Reinforcement mechanism of silica surface hydroxyl: The opposite effect

Abstract

Silica is one of the best reinforcing fillers for silicone rubber due to its similar structure to the main chain of silicone rubber and abundant surface hydroxyl groups. However, for the role of surface hydroxyl groups in reinforcement, there are many conflicting conclusions. This paper combines experiments and molecular dynamics calculations to illustrate that the reinforcing mechanism of the hydroxyl group is two-sided.

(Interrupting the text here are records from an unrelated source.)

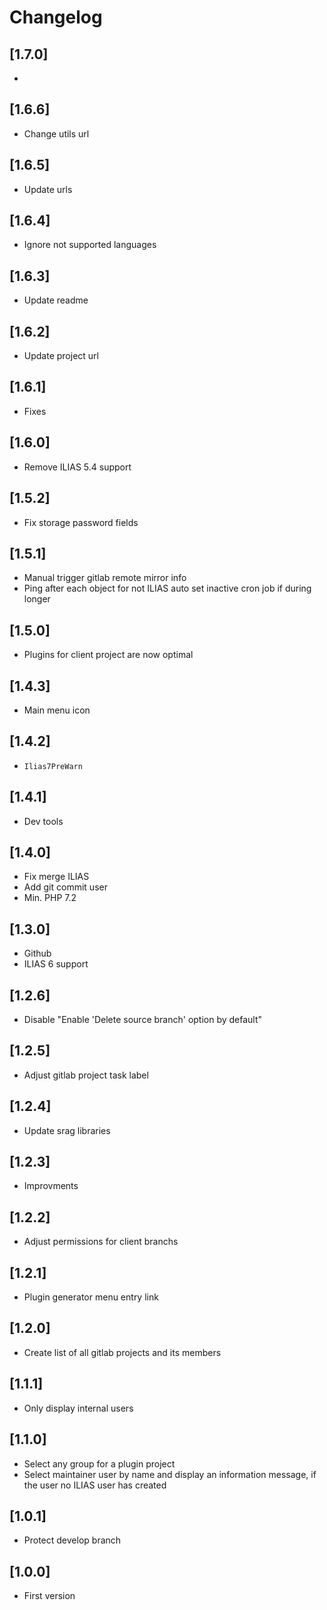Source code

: # Changelog

## [1.7.0]
- 

## [1.6.6]
- Change utils url

## [1.6.5]
- Update urls

## [1.6.4]
- Ignore not supported languages

## [1.6.3]
- Update readme

## [1.6.2]
- Update project url

## [1.6.1]
- Fixes

## [1.6.0]
- Remove ILIAS 5.4 support

## [1.5.2]
- Fix storage password fields

## [1.5.1]
- Manual trigger gitlab remote mirror info
- Ping after each object for not ILIAS auto set inactive cron job if during longer

## [1.5.0]
- Plugins for client project are now optimal

## [1.4.3]
- Main menu icon

## [1.4.2]
- `Ilias7PreWarn`

## [1.4.1]
- Dev tools

## [1.4.0]
- Fix merge ILIAS
- Add git commit user
- Min. PHP 7.2

## [1.3.0]
- Github
- ILIAS 6 support

## [1.2.6]
- Disable "Enable 'Delete source branch' option by default"

## [1.2.5]
- Adjust gitlab project task label

## [1.2.4]
- Update srag libraries

## [1.2.3]
- Improvments

## [1.2.2]
- Adjust permissions for client branchs

## [1.2.1]
- Plugin generator menu entry link

## [1.2.0]
- Create list of all gitlab projects and its members

## [1.1.1]
- Only display internal users

## [1.1.0]
- Select any group for a plugin project
- Select maintainer user by name and display an information message, if the user no ILIAS user has created

## [1.0.1]
- Protect develop branch

## [1.0.0]
- First version
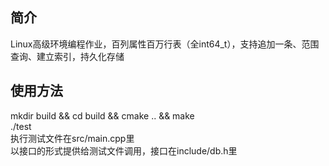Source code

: ## 简介
Linux高级环境编程作业，百列属性百万行表（全int64_t），支持追加一条、范围查询、建立索引，持久化存储
<br>
## 使用方法
mkdir build && cd build && cmake .. && make
<br>
./test
<br>
执行测试文件在src/main.cpp里
<br>
以接口的形式提供给测试文件调用，接口在include/db.h里
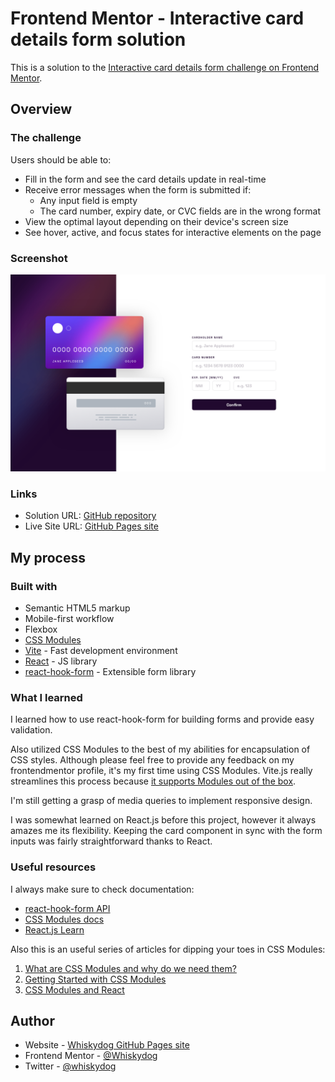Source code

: # Frontend Mentor - Interactive card details form solution

This is a solution to the [Interactive card details form challenge on Frontend Mentor](https://www.frontendmentor.io/challenges/interactive-card-details-form-XpS8cKZDWw).

## Overview

### The challenge

Users should be able to:

- Fill in the form and see the card details update in real-time
- Receive error messages when the form is submitted if:
  - Any input field is empty
  - The card number, expiry date, or CVC fields are in the wrong format
- View the optimal layout depending on their device's screen size
- See hover, active, and focus states for interactive elements on the page

### Screenshot

![](./screenshot.png)

### Links

- Solution URL: [GitHub repository](https://github.com/Whiskydog/frontendmentor-interactive-card-details-form)
- Live Site URL: [GitHub Pages site](https://whiskydog.github.io/frontendmentor-interactive-card-details-form/)

## My process

### Built with

- Semantic HTML5 markup
- Mobile-first workflow
- Flexbox
- [CSS Modules](https://github.com/css-modules/css-modules/)
- [Vite](https://vitejs.dev/) - Fast development environment
- [React](https://reactjs.org/) - JS library
- [react-hook-form](https://react-hook-form.com/0) - Extensible form library

### What I learned

I learned how to use react-hook-form for building forms and provide easy validation.

Also utilized CSS Modules to the best of my abilities for encapsulation of CSS styles. Although please feel free to provide any feedback on my frontendmentor profile, it's my first time using CSS Modules. Vite.js really streamlines this process because [it supports Modules out of the box](https://vitejs.dev/guide/features.html#css-modules).

I'm still getting a grasp of media queries to implement responsive design.

I was somewhat learned on React.js before this project, however it always amazes me its flexibility. Keeping the card component in sync with the form inputs was fairly straightforward thanks to React.

### Useful resources

I always make sure to check documentation:

- [react-hook-form API](https://react-hook-form.com/docs)
- [CSS Modules docs](https://github.com/css-modules/css-modules)
- [React.js Learn](https://react.dev/learn)

Also this is an useful series of articles for dipping your toes in CSS Modules:

1. [What are CSS Modules and why do we need them?](https://css-tricks.com/css-modules-part-1-need/)
2. [Getting Started with CSS Modules](https://css-tricks.com/css-modules-part-2-getting-started/)
3. [CSS Modules and React](https://css-tricks.com/css-modules-part-3-react/)

## Author

- Website - [Whiskydog GitHub Pages site](https://whiskydog.github.io)
- Frontend Mentor - [@Whiskydog](https://www.frontendmentor.io/profile/Whiskydog)
- Twitter - [@whiskydog](https://www.twitter.com/whiskydog)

Firstly, at 30 phr, the tensile strength increases from 6.34 ± 0.47 MPa to 8.40 ± 0.37 MPa as the number of hydroxyl groups decreases; the Payne effect decreases, and the bound rubber content increases from 25.7% to 34.0%, and the filler-rubber interfacial interaction increases; molecular dynamics calculations show that as the number of hydroxyl groups increases, (I) the interaction forces between the silica particles increase, inhibiting their dispersion in the silicone rubber; (II) physical-adsorption water increases and the strength of the rubber-filler interfacial interaction decreases, reducing the reinforcing effect. Secondly, as the amount of silica added gradually reduces, the difference in tensile strength between Silica (13.1 OH/nm2) /SR composites and A200 (4.5 OH/nm2) /SR composites decreases. At 5 phr, the tensile strength of Silica-5 phr is 0.95 ± 0.07 MPa, which is higher than that of A200-5 phr, 0.87 ± 0.19 MPa; the bound rubber content and the filler-rubber interfacial interaction of Silica-5 phr are higher than A200-5 phr; molecular dynamics calculations show that the strength of the filler-rubber interfacial interaction increases gradually with increasing hydroxyl groups for similar dispersion states. This paper would help design more desirable silica structures with a highly branched structure and multiple hydroxyl groups as an ideal reinforcing agent.